De um lado, é preciso que o Coaf possa enviar informações suficientes que permitam ao órgão investigador (MP e polícia) entender a operação suspeita de lavagem de dinheiro. E por outro lado, mesmo a presença de um relatório de inteligência financeira (RIF) do Coaf não pode substituir o trabalho de investigação, pois esse é apenas um dentre outros elementos que constituem a investigação criminal. O RIF não pode ser o único elemento a basear a condenação criminal.

Como se resolve então a questão do repasse de informações do Coaf para o MP, por exemplo?

Penso que uma forma de esclarecer esse tema seria uma solução legal, no escopo da Lei de Lavagem de Dinheiro, que regule como os órgãos de investigação devem ou podem usar as informações contidas no relatório de inteligência financeira (RIF). Podemos tentar fazer um paralelo com a forma como essa questão é resolvida no Direito comparado, para quiçá propor uma alternativa ao legislador brasileiro.

Segundo a lei de lavagem de dinheiro espanhola, por exemplo, a polícia não pode anexar o equivalente espanhol do RIF diretamente como elemento de prova no processo penal. A partir das informações do RIF, que costumam ser bastante extensas, polícia e MP devem refazer os principais pontos da investigação bancária com autorização judicial.

Na Alemanha, por outro lado, não existe a proibição expressa de usar o RIF como prova processual, mas esse país tem uma interpretação muito mais restrita sobre o intercâmbio de informações entre órgãos internos, e isso tudo está regulado na Lei de Lavagem de Dinheiro do país e nas demais leis que regulam a proteção de dados e processo penal.

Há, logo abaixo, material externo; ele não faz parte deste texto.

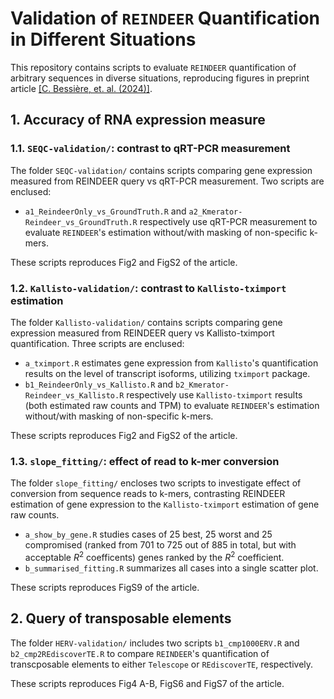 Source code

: # Validation of `REINDEER` Quantification in Different Situations

This repository contains scripts to evaluate `REINDEER` quantification of arbitrary sequences in diverse situations, reproducing figures in preprint article [[C. Bessière, et. al. (2024)]](https://doi.org/10.1101/2024.02.27.581927).

## 1. Accuracy of RNA expression measure

### 1.1. `SEQC-validation/`: contrast to qRT-PCR measurement

The folder `SEQC-validation/` contains scripts comparing gene expression measured from REINDEER query vs qRT-PCR measurement. Two scripts are enclused:

- `a1_ReindeerOnly_vs_GroundTruth.R` and `a2_Kmerator-Reindeer_vs_GroundTruth.R` respectively use qRT-PCR measurement to evaluate `REINDEER`'s estimation without/with masking of non-specific k-mers.

These scripts reproduces Fig2 and FigS2 of the article.

### 1.2. `Kallisto-validation/`: contrast to `Kallisto-tximport` estimation

The folder `Kallisto-validation/` contains scripts comparing gene expression measured from REINDEER query vs Kallisto-tximport quantification. Three scripts are enclused:

- `a_tximport.R` estimates gene expression from `Kallisto`'s quantification results on the level of transcript isoforms, utilizing `tximport` package.
- `b1_ReindeerOnly_vs_Kallisto.R` and `b2_Kmerator-Reindeer_vs_Kallisto.R` respectively use `Kallisto-tximport` results (both estimated raw counts and TPM) to evaluate `REINDEER`'s estimation without/with masking of non-specific k-mers.

These scripts reproduces Fig2 and FigS2 of the article.

### 1.3. `slope_fitting/`: effect of read to k-mer conversion

The folder `slope_fitting/` encloses two scripts to investigate effect of conversion from sequence reads to k-mers, contrasting REINDEER estimation of gene expression to the `Kallisto-tximport` estimation of gene raw counts.

- `a_show_by_gene.R` studies cases of 25 best, 25 worst and 25 compromised (ranked from 701 to 725 out of 885 in total, but with acceptable $R^2$ coefficents) genes ranked by the $R^2$ coefficient.
- `b_summarised_fitting.R` summarizes all cases into a single scatter plot.

These scripts reproduces FigS9 of the article.

## 2. Query of transposable elements

The folder `HERV-validation/` includes two scripts `b1_cmp1000ERV.R` and `b2_cmp2REdiscoverTE.R` to compare `REINDEER`'s quantification of transcposable elements to either `Telescope` or `REdiscoverTE`, respectively.

These scripts reproduces Fig4 A-B, FigS6 and FigS7 of the article.
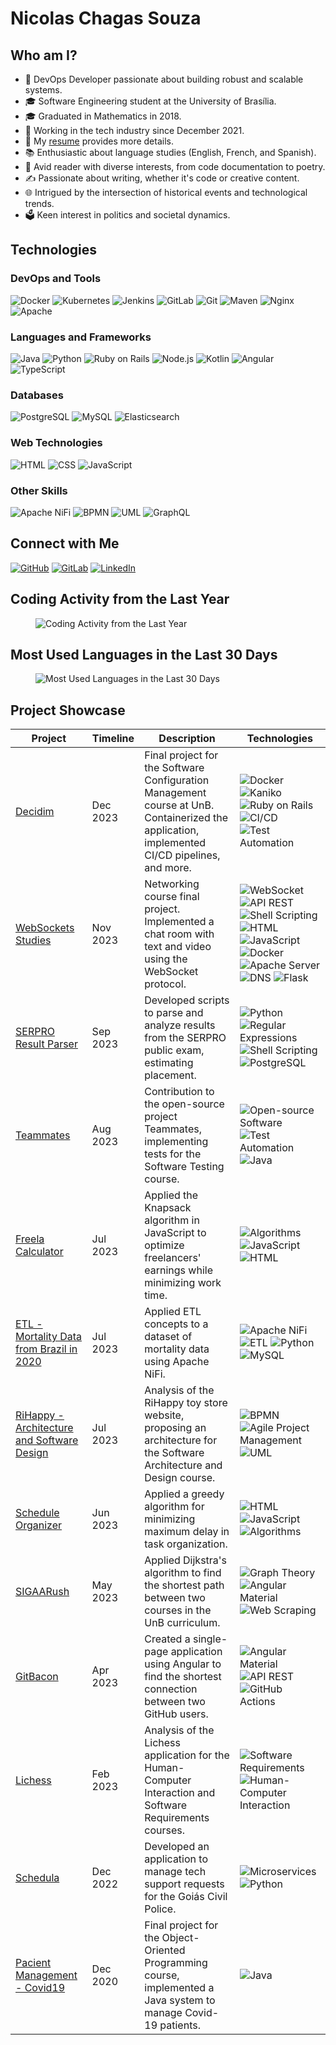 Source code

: # Nicolas Chagas Souza

## Who am I?

- 🚀 DevOps Developer passionate about building robust and scalable systems.
- 🎓 Software Engineering student at the University of Brasília.
- 🎓 Graduated in Mathematics in 2018.
- 💼 Working in the tech industry since December 2021.
- 📄 My [resume](https://github.com/nszchagas/nszchagas/blob/main/nicolas_chagas_souza_cv.pdf) provides more details.
- 📚 Enthusiastic about language studies (English, French, and Spanish).
- 📖 Avid reader with diverse interests, from code documentation to poetry.
- ✍️ Passionate about writing, whether it's code or creative content.
- 🌐 Intrigued by the intersection of historical events and technological trends.
- 🗳️ Keen interest in politics and societal dynamics.


## Technologies

### DevOps and Tools

![Docker](https://img.shields.io/badge/Docker-%230db7ed.svg?style=for-the-badge&logo=docker&logoColor=white)
![Kubernetes](https://img.shields.io/badge/Kubernetes-%23326ce5.svg?style=for-the-badge&logo=kubernetes&logoColor=white)
![Jenkins](https://img.shields.io/badge/Jenkins-%232C5263.svg?style=for-the-badge&logo=jenkins&logoColor=white)
![GitLab](https://img.shields.io/badge/GitLab-%23181717.svg?style=for-the-badge&logo=gitlab&logoColor=white)
![Git](https://img.shields.io/badge/Git-%23F05032.svg?style=for-the-badge&logo=git&logoColor=white)
![Maven](https://img.shields.io/badge/Maven-%23C71A36.svg?style=for-the-badge&logo=apache-maven&logoColor=white)
![Nginx](https://img.shields.io/badge/Nginx-%23009639.svg?style=for-the-badge&logo=nginx&logoColor=white)
![Apache](https://img.shields.io/badge/Apache-%23D22128.svg?style=for-the-badge&logo=apache&logoColor=white)

### Languages and Frameworks

![Java](https://img.shields.io/badge/Java-%23ED8B00.svg?style=for-the-badge&logo=java&logoColor=white)
![Python](https://img.shields.io/badge/Python-%2314354C.svg?style=for-the-badge&logo=python&logoColor=white)
![Ruby on Rails](https://img.shields.io/badge/Ruby%20on%20Rails-%23CC0000.svg?style=for-the-badge&logo=ruby-on-rails&logoColor=white)
![Node.js](https://img.shields.io/badge/Node.js-%23339933.svg?style=for-the-badge&logo=node.js&logoColor=white)
![Kotlin](https://img.shields.io/badge/Kotlin-%230095D5.svg?style=for-the-badge&logo=kotlin&logoColor=white)
![Angular](https://img.shields.io/badge/Angular-%23DD0031.svg?style=for-the-badge&logo=angular&logoColor=white)
![TypeScript](https://img.shields.io/badge/TypeScript-%23777BB4.svg?style=for-the-badge&logo=typescript&logoColor=white)

### Databases

![PostgreSQL](https://img.shields.io/badge/PostgreSQL-%233C3C3B.svg?style=for-the-badge&logo=postgresql&logoColor=white)
![MySQL](https://img.shields.io/badge/MySQL-%2300758F.svg?style=for-the-badge&logo=mysql&logoColor=white)
![Elasticsearch](https://img.shields.io/badge/Elasticsearch-%23005571.svg?style=for-the-badge&logo=elasticsearch&logoColor=white)

### Web Technologies

![HTML](https://img.shields.io/badge/HTML-%23E34F26.svg?style=for-the-badge&logo=html5&logoColor=white)
![CSS](https://img.shields.io/badge/CSS-%231572B6.svg?style=for-the-badge&logo=css3&logoColor=white)
![JavaScript](https://img.shields.io/badge/JavaScript-%23F7DF1E.svg?style=for-the-badge&logo=javascript&logoColor=black)

### Other Skills

![Apache NiFi](https://img.shields.io/badge/Apache%20NiFi-%233C3C3B.svg?style=for-the-badge&logo=apache-nifi&logoColor=white)
![BPMN](https://img.shields.io/badge/BPMN-%230088CC.svg?style=for-the-badge&logo=bpmn&logoColor=white)
![UML](https://img.shields.io/badge/UML-%23000000.svg?style=for-the-badge&logo=uml&logoColor=white)
![GraphQL](https://img.shields.io/badge/GraphQL-%23E434AA.svg?style=for-the-badge&logo=graphql&logoColor=white)

## Connect with Me

[![GitHub](https://img.shields.io/badge/GitHub-%23121011.svg?style=for-the-badge&logo=github&logoColor=white)](https://github.com/nszchagas)
[![GitLab](https://img.shields.io/badge/GitLab-%23181717.svg?style=for-the-badge&logo=gitlab&logoColor=white)](https://gitlab.com/nszchagas)
[![LinkedIn](https://img.shields.io/badge/LinkedIn-%230077B5.svg?style=for-the-badge&logo=linkedin&logoColor=white)](https://www.linkedin.com/in/nszchagas/)


## Coding Activity from the Last Year

<figure><img src="https://wakatime.com/share/@3252f20d-53a9-4085-98b6-05b2630da4dc/ed3ef6b2-fef5-4bab-8ad7-e003adfaf17e.svg" alt="Coding Activity from the Last Year"></figure>

## Most Used Languages in the Last 30 Days

<figure><img src="https://wakatime.com/share/@3252f20d-53a9-4085-98b6-05b2630da4dc/5509ba02-b21f-488f-aeaf-bd67d4ae7f4c.svg" alt="Most Used Languages in the Last 30 Days"></figure>


## Project Showcase

| Project | Timeline | Description | Technologies |
|---------|----------|-------------|--------------|
| [Decidim](https://gitlab.com/Nicolas-UnB/TrabalhoFinal-GCES-2023-2) | Dec 2023 | Final project for the Software Configuration Management course at UnB. Containerized the application, implemented CI/CD pipelines, and more. | ![Docker](https://img.shields.io/badge/-Docker-blue?logo=docker) ![Kaniko](https://img.shields.io/badge/-Kaniko-blue?logo=kaniko) ![Ruby on Rails](https://img.shields.io/badge/-Ruby_on_Rails-red?logo=ruby-on-rails) ![CI/CD](https://img.shields.io/badge/-CI%2FCD-orange?logo=github-actions) ![Test Automation](https://img.shields.io/badge/-Test_Automation-green?logo=testing-library) |
| [WebSockets Studies](https://gitlab.com/Nicolas-UnB/TF-Redes) | Nov 2023 | Networking course final project. Implemented a chat room with text and video using the WebSocket protocol. | ![WebSocket](https://img.shields.io/badge/-WebSocket-blue?logo=websocket) ![API REST](https://img.shields.io/badge/-API_REST-purple) ![Shell Scripting](https://img.shields.io/badge/-Shell_Scripting-black) ![HTML](https://img.shields.io/badge/-HTML-orange?logo=html5) ![JavaScript](https://img.shields.io/badge/-JavaScript-yellow?logo=javascript) ![Docker](https://img.shields.io/badge/-Docker-blue?logo=docker) ![Apache Server](https://img.shields.io/badge/-Apache_Server-blue?logo=apache) ![DNS](https://img.shields.io/badge/-DNS-green) ![Flask](https://img.shields.io/badge/-Flask-lightgrey?logo=flask) |
| [SERPRO Result Parser](https://github.com/nszchagas/serpro-result-parser) | Sep 2023 | Developed scripts to parse and analyze results from the SERPRO public exam, estimating placement. | ![Python](https://img.shields.io/badge/-Python-blue?logo=python) ![Regular Expressions](https://img.shields.io/badge/-Regex-green) ![Shell Scripting](https://img.shields.io/badge/-Shell_Scripting-black) ![PostgreSQL](https://img.shields.io/badge/-PostgreSQL-blue?logo=postgresql) |
| [Teammates](https://github.com/nszchagas/teammates) | Aug 2023 | Contribution to the open-source project Teammates, implementing tests for the Software Testing course. | ![Open-source Software](https://img.shields.io/badge/-Open_Source-brightgreen?logo=open-source-initiative) ![Test Automation](https://img.shields.io/badge/-Test_Automation-green?logo=testing-library) ![Java](https://img.shields.io/badge/-Java-red?logo=java) |
| [Freela Calculator](https://github.com/nszchagas/freela-calculator) | Jul 2023 | Applied the Knapsack algorithm in JavaScript to optimize freelancers' earnings while minimizing work time. | ![Algorithms](https://img.shields.io/badge/-Algorithms-black) ![JavaScript](https://img.shields.io/badge/-JavaScript-yellow?logo=javascript) ![HTML](https://img.shields.io/badge/-HTML-orange?logo=html5) |
| [ETL - Mortality Data from Brazil in 2020](https://github.com/nszchagas/ETL-apache-nifi) | Jul 2023 | Applied ETL concepts to a dataset of mortality data using Apache NiFi. | ![Apache NiFi](https://img.shields.io/badge/-Apache_NiFi-blue?logo=apache-nifi) ![ETL](https://img.shields.io/badge/-ETL-lightgrey) ![Python](https://img.shields.io/badge/-Python-blue?logo=python) ![MySQL](https://img.shields.io/badge/-MySQL-blue?logo=mysql) |
| [RiHappy - Architecture and Software Design](https://github.com/UnBArqDsw2023-1/2023.1_G5_ProjetoRiHappy) | Jul 2023 | Analysis of the RiHappy toy store website, proposing an architecture for the Software Architecture and Design course. | ![BPMN](https://img.shields.io/badge/-BPMN-blue?logo=bpmn) ![Agile Project Management](https://img.shields.io/badge/-Agile-9cf?logo=agile) ![UML](https://img.shields.io/badge/-UML-blue?logo=uml) |
| [Schedule Organizer](https://github.com/projeto-de-algoritmos/Greed_ScheduleOrganizer) | Jun 2023 | Applied a greedy algorithm for minimizing maximum delay in task organization. | ![HTML](https://img.shields.io/badge/-HTML-orange?logo=html5) ![JavaScript](https://img.shields.io/badge/-JavaScript-yellow?logo=javascript) ![Algorithms](https://img.shields.io/badge/-Algorithms-black) |
| [SIGAARush](https://github.com/projeto-de-algoritmos/Grafos2_SIGAARush) | May 2023 | Applied Dijkstra's algorithm to find the shortest path between two courses in the UnB curriculum. | ![Graph Theory](https://img.shields.io/badge/-Graph_Theory-blue) ![Angular Material](https://img.shields.io/badge/-Angular-red?logo=angular) ![Web Scraping](https://img.shields.io/badge/-Web_Scraping-green) |
| [GitBacon](https://github.com/projeto-de-algoritmos/Grafos1_GitBacon) | Apr 2023 | Created a single-page application using Angular to find the shortest connection between two GitHub users. | ![Angular Material](https://img.shields.io/badge/-Angular-red?logo=angular) ![API REST](https://img.shields.io/badge/-API_REST-purple) ![GitHub Actions](https://img.shields.io/badge/-GitHub_Actions-black?logo=github-actions) |
| [Lichess](https://github.com/Requisitos-de-Software/2022.2-Lichess) | Feb 2023 | Analysis of the Lichess application for the Human-Computer Interaction and Software Requirements courses. | ![Software Requirements](https://img.shields.io/badge/-Software_Requirements-blue) ![Human-Computer Interaction](https://img.shields.io/badge/-HCI-blue) |
| [Schedula](https://github.com/fga-eps-mds/2022-1-schedula-doc) | Dec 2022 | Developed an application to manage tech support requests for the Goiás Civil Police. | ![Microservices](https://img.shields.io/badge/-Microservices-green) ![Python](https://img.shields.io/badge/-Python-blue?logo=python) |
| [Pacient Management - Covid19](https://github.com/nszchagas/Controle-Contaminados-Covid19) | Dec 2020 | Final project for the Object-Oriented Programming course, implemented a Java system to manage Covid-19 patients. | ![Java](https://img.shields.io/badge/-Java-red?logo=java) |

Em minha opinião, é preciso encontrar um equilíbrio. De um lado, o RIF não pode ser utilizado como alternativa para dispensar absolutamente o controle judicial em sede de investigação criminal. Por outro lado, o Coaf deve estar autorizado a compartilhar as informações suficientes para embasar sua suspeita de que se trata de dinheiro ilícito.

Na sua avaliação, a Medida Provisória do Coaf foi bem feita? Pode ser vista como uma solução?

Em princípio, a medida provisória é muito sintética e não oferece parâmetros suficientes para que possamos entender como será a reestruturação do órgão. Por esse motivo, como comentei, acredito que uma regulamentação mais detalhada poderia oferecer melhores parâmetros para todos os interessados no bom funcionamento do Coaf.

Por exemplo, uma regra que determine a proporção de funcionários de cada órgão que compõe a UIF, o financiamento, a periodicidade das reuniões do Conselho, as exceções e limites sobre as regras de proteção de dados, etc.

Acredito que seja especialmente relevante uma solução legislativa para o que está disposto no art. 17 – B e art. 15 da da Lei 9.613, de lavagem de dinheiro. O artigo 17 dispõe que o Coaf só pode enviar informações cadastrais, enquanto que o art. 15 inclui a responsabilidade pela comunicação “para instauração de procedimentos cabíveis”.

O Coaf dever ser preservado e o poder judiciário deve conter os abusos na investigação criminal. E todo esse sistema de pesos e contrapesos pode funcionar muito melhor com uma lei mais esclarecedora.

No entanto, é preciso um debate legislativo muito sério para que essas reformas sejam positivas, e isso talvez seja arriscado nesse momento em que os holofotes estão voltados para o Coaf.